昔は賑やかだったこの場所も、今となっては私の息遣いしか聞こえてこない。最初は寂しく思っていたそれも、もうすっかり慣れてしまった。
「寒いなぁ…今日は」
白く染まった自分の息を眺めているうちにそんな言葉が口から漏れてしまう。
私が言葉を呟くたびに、どこからか見られているような感じがして気味が悪い。この拠点に残っているのは私だけのはずなのに。
ガタッ
「!?」
大広間の方からなにかがぶつかったような音が聞こえてきた。動物の可能性も考えたけど、その可能性はないはず。毎日外壁も屋根も念入りに点検してるから。
それなら、あの音の正体はなんなんだろう。
「…見に行こう」
壁にかけてある松明を手にとって大広間の方に向かう。近寄るほど音が大きくなってきて、寒さも酷くなってきている。

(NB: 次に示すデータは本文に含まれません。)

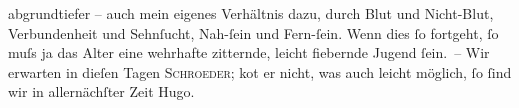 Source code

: \begin{ledgroupsized}[t]{13cm}
               abgrundtiefer – auch mein eigenes Verhältnis dazu, durch Blut und Nicht-Blut,
               Verbundenheit und Sehnſucht, Nah-ſein und Fern-ſein. Wenn dies ſo fortgeht, ſo muſs
               ja das Alter eine wehrhafte zitternde, leicht fiebernde Jugend ſein. – Wir erwarten in
               dieſen Tagen \textsc{Schroeder}; ko{\geminationm}t er nicht, was auch leicht möglich, ſo ſind
               wir in allernächſter Zeit \label{T_L02176_1v}\label{T_L02176_1h}\pend
           \pstart \spacefill\mbox{Hugo.}\pend{}
         
         \endnumbering{}\end{ledgroupsized}  \newcommand{\dateiname}{L02176}\newcommand{\titel}{Hugo von Hofmannsthal an Arthur Schnitzler, 16. 4. [1914]}\newcommand{\editorInnen}{Martin Anton Müller und Gerd-Hermann Susen}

不安でいっぱいの胸に手を当てて落ち着きながら歩いていると、大広間の扉が見えてきた。
「あっ…」
目を凝らすといつもは閉めているはずの扉がほんの少しだけ開いているのがわかり、そこから真っ白な空気が流れてきていた。
あの扉を開けていたっけ、寒くなるような物なんてあったっけ、音がなる原因になりそうな物なんてあったかな。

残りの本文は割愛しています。